> _What is being asked_
Which lines of the records below contain the word "https"? Copy each of them out.

> _Working data_

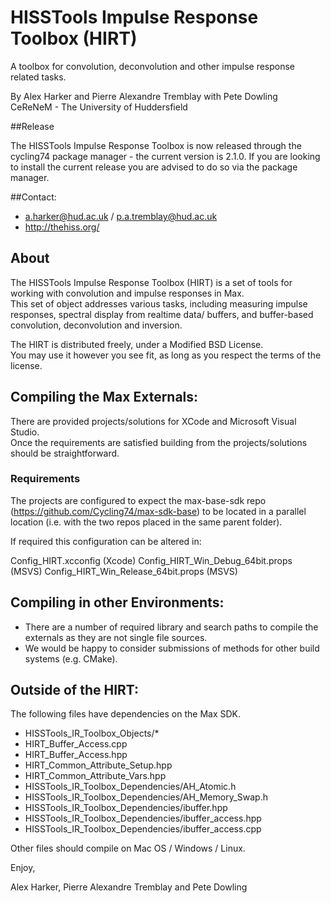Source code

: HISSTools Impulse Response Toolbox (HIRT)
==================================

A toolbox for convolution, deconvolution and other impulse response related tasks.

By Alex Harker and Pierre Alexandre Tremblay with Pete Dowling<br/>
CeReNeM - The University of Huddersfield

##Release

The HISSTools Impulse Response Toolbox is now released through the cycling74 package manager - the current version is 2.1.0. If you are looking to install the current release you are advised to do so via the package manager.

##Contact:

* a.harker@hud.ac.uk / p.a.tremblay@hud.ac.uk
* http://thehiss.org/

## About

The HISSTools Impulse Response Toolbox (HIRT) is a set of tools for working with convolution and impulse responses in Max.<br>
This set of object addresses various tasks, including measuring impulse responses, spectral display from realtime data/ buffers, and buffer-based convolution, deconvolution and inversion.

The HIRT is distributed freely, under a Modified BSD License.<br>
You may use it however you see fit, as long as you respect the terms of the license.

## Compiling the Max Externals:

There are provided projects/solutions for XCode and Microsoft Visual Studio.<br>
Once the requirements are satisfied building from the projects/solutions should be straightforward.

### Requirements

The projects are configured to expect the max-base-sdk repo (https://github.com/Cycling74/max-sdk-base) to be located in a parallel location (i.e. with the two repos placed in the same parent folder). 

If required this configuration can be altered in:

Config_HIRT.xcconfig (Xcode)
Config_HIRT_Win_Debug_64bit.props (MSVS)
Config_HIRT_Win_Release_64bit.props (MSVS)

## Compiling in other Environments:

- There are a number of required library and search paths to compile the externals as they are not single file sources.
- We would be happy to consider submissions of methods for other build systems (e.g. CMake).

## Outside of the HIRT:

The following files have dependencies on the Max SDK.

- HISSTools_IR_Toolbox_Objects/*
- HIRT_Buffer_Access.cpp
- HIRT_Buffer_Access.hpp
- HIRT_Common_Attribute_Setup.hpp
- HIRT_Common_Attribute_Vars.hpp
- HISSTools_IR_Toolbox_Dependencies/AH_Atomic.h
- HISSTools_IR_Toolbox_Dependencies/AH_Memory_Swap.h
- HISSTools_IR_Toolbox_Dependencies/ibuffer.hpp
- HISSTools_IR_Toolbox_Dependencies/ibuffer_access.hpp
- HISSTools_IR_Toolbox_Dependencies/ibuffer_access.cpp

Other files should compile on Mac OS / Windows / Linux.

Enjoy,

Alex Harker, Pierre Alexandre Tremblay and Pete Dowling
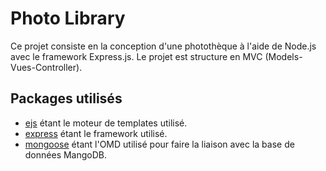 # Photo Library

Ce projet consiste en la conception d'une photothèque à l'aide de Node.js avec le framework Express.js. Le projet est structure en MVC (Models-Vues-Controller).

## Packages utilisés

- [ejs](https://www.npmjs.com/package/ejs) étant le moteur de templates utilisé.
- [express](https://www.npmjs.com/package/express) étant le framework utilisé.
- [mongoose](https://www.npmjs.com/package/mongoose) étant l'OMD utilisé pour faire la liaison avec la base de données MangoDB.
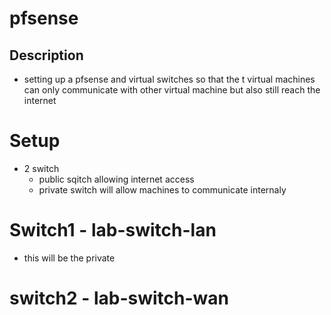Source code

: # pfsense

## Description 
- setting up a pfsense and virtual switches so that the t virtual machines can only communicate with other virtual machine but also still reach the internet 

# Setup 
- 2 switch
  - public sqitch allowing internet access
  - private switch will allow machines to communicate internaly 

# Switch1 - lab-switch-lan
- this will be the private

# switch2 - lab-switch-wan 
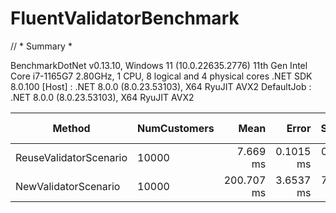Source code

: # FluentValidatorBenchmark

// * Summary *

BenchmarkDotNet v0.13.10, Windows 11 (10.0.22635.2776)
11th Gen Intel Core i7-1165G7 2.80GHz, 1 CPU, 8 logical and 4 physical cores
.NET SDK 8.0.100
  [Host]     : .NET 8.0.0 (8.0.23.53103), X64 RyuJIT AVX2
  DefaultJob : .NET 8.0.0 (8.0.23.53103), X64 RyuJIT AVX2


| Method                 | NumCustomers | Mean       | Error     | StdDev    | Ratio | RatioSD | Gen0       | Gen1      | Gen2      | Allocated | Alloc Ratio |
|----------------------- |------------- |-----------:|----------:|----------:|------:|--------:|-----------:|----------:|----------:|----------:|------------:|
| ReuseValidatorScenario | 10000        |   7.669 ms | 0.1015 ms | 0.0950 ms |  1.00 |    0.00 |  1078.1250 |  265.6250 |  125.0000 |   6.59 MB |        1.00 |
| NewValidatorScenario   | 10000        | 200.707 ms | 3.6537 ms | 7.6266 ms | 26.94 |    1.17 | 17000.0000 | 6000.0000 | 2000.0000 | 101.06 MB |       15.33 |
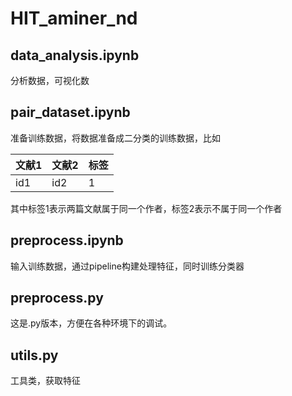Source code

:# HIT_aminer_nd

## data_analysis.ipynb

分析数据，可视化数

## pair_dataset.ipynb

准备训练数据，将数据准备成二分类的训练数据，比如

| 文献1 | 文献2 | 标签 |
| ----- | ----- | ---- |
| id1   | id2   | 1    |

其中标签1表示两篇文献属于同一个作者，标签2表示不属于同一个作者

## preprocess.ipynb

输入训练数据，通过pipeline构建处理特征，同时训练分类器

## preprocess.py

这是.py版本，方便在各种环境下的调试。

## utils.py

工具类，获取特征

> _Task output_
The projects are configured to expect the max-base-sdk repo (https://github.com/Cycling74/max-sdk-base) to be located in a parallel location (i.e. with the two repos placed in the same parent folder). 
- [ejs](https://www.npmjs.com/package/ejs) étant le moteur de templates utilisé.
- [express](https://www.npmjs.com/package/express) étant le framework utilisé.
- [mongoose](https://www.npmjs.com/package/mongoose) étant l'OMD utilisé pour faire la liaison avec la base de données MangoDB.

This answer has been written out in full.